We know that dark matter exists. Yet, it doesn’t show up in telescopic images. Growing evidence reveals that dark matter may not consist of a single particle. But it has multiple components that change depending on the cosmic environment. A new study, published in the Journal of Cosmology and Astroparticle Physics, suggests that researchers should redefine how they search for signals from dark matter. They should not go after the same clues everywhere to hunt down this elusive matter, the study states. The study, conducted by astrophysicists at the Fermi National Accelerator Laboratory and the University of Chicago, points out that destruction of dark matter can yield excess gamma-ray radiation from the center of our galaxy. However, failing to detect the same signal in dwarf galaxies doesn’t mean that such galaxies lack dark matter.   

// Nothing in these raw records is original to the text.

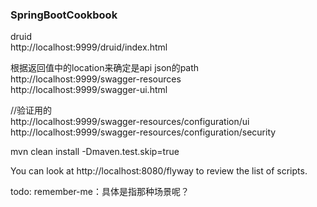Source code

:### SpringBootCookbook

druid  
http://localhost:9999/druid/index.html  

根据返回值中的location来确定是api json的path  
http://localhost:9999/swagger-resources  
http://localhost:9999/swagger-ui.html

//验证用的   
http://localhost:9999/swagger-resources/configuration/ui  
http://localhost:9999/swagger-resources/configuration/security


mvn clean install -Dmaven.test.skip=true      

You can look at http://localhost:8080/flyway to review the list of scripts.

todo:
remember-me：具体是指那种场景呢？
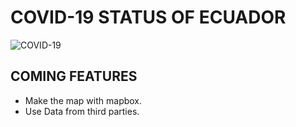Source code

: # COVID-19 STATUS OF ECUADOR
![COVID-19](https://covid19ecuador.carreraestrada.com/assets/img/covid-19.png "COVID-19 STATUS OF ECUADOR")
## COMING FEATURES
- Make the map with mapbox.
- Use Data from third parties.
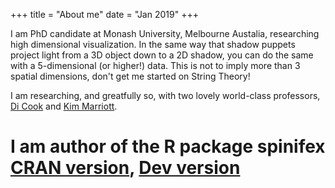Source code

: +++
title = "About me"
date = "Jan 2019"
+++

I am PhD candidate at Monash University, Melbourne Austalia, researching high dimensional visualization. In the same way that shadow puppets project light from a 3D object down to a 2D shadow, you can do the same with a 5-dimensional (or higher!) data. This is not to imply more than 3 spatial dimensions, don't get me started on String Theory!

I am researching, and greatfully so, with two lovely world-class professors, [Di Cook](http://www.dicook.org/) and [Kim Marriott](https://research.monash.edu/en/persons/kimbal-marriott).

# I am author of the R package **spinifex** [CRAN version](https://cran.r-project.org/web/packages/spinifex/index.html), [Dev version](https://github.com/nspyrison/spinifex)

Dark matter makes up about 85% of all the matter in the universe. It works like a gravitational glue that holds the galaxies together and prevents them from flying apart. We get indirect evidence of their presence through the gravitational pull that such matter exerts on visible matter. Many theories proclaim that dark matter consists of particles that, when they collide with each other, disappear, emitting high-energy radiation such as gamma rays. Scientists try to detect such radiation. "Right now, there seems to be an excess of photons coming from an approximately spherical region surrounding the disk of the Milky Way," explains Gordan Krnjaic, a theoretical physicist at the Fermi National Accelerator Laboratory (Fermilab) in the United States and one of the study's authors, as per a report by Phys.org. These gamma-ray photons, observed by the Fermi Gamma-ray Space Telescope, may emanate from the annihilation of dark matter. An alternative explanation suggests that such gamma-ray photons may even come from a population of pulsars. 

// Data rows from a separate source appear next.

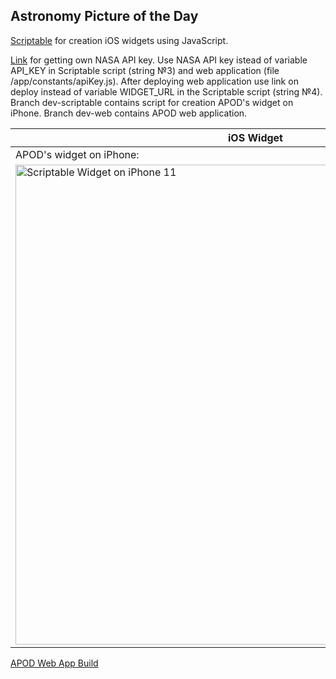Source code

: ## Astronomy Picture of the Day

[Scriptable](https://scriptable.app) for creation iOS widgets using JavaScript.

[Link](https://api.nasa.gov) for getting own NASA API key. Use NASA API key istead of variable API_KEY in Scriptable script (string №3) and web application (file /app/constants/apiKey.js). After deploying web application use link on deploy instead of variable WIDGET_URL in the Scriptable script (string №4). Branch dev-scriptable contains script for creation APOD's widget on iPhone. Branch dev-web contains APOD web application.

| iOS Widget    | Web Application |
| ------------- | -------------- |
| APOD's widget on iPhone: | APOD web application: |
| <img height="768" alt="Scriptable Widget on iPhone 11" src="https://github.com/andrei-roh/andrei-roh/assets/65450338/f37e2810-8ae2-4c98-8821-38f42854acb4"> | <img height="768" alt="Astronomy Picture of the Day web application" src="https://github.com/andrei-roh/andrei-roh/assets/65450338/40b61437-6f29-4dc5-926a-2f1be816aa6c"> |

[APOD Web App Build](https://andrei-roh.github.io/andrei-roh/)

"If certain theories of dark matter are true, we should see it in every galaxy, for example, in every dwarf galaxy," explains Krnjaic. Dwarf galaxies are small and fainter than galaxies like the Milky Way. But they are thought to be rich in dark matter. Astronomically, they are less flamboyant as they have fewer stars and less ordinary radiation. Being less populated by stars, they have the right environment to search for clean signals. Since dark matter is made of particles, these particles can destroy themselves in two possible ways. In the simple pathway, the annihilation probability is constant and it is dependent on velocity. If this process generates a signal at the center of our galaxy, the same signal can be detected in dark matter-rich systems such as dwarf galaxies.  

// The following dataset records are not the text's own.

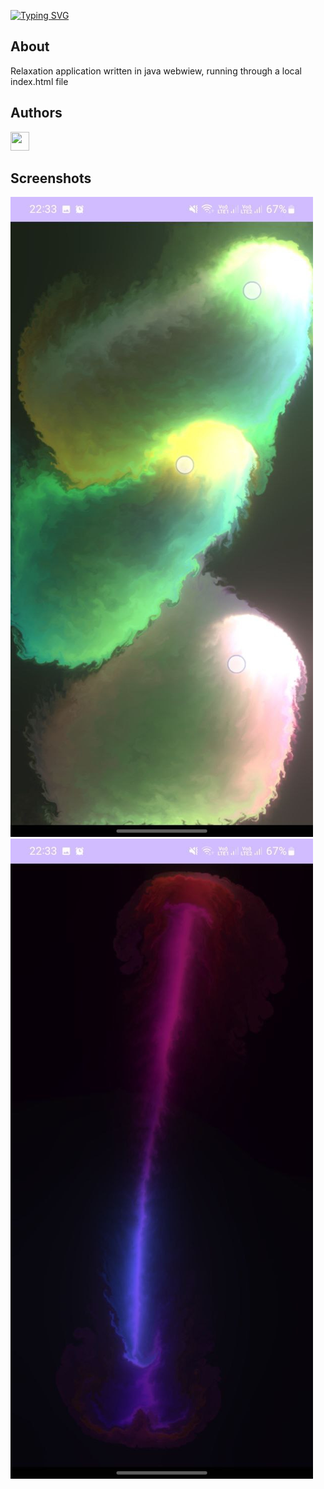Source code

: [![Typing SVG](https://readme-typing-svg.demolab.com?font=Fira+Code&weight=200&size=30&pause=1000&color=F78787&background=FF000000&random=false&width=435&lines=Relax+Cloud)](https://github.com/xsvebmx/Relax-Cloud)
## About
Relaxation application written in java webwiew, running through a local index.html file

## Authors

<a href="https://t.me/Mirya53">
    <img src="https://img.icons8.com/?size=512&id=63306&format=png"width="30" height="30"/>
</a> 



## Screenshots

![1](https://github.com/xsvebmx/Relax-Cloud/blob/main/img1.jpg)
![2](https://github.com/xsvebmx/Relax-Cloud/blob/main/img2.jpg)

But for the second process, the velocity of the particles shapes the annihilation probability. Dark matter particles drift slowly, making their annihilation rare and therefore the signals generated by annihilation are hard to detect or literally invisible. Krnjaic and his co-researchers came up with an alternative. This could explain the absence of a signal in dwarf galaxies, but interpret the signal observed in the Milky Way as a possible effect of dark matter. "What we're trying to point out in this paper is that you could have a different kind of environmental dependence, even if the annihilation probability is constant in the center of the galaxy," explains Krnjaic. "Dark matter could straightforwardly be two different particles, and the two different particles need to find each other in order to annihilate." 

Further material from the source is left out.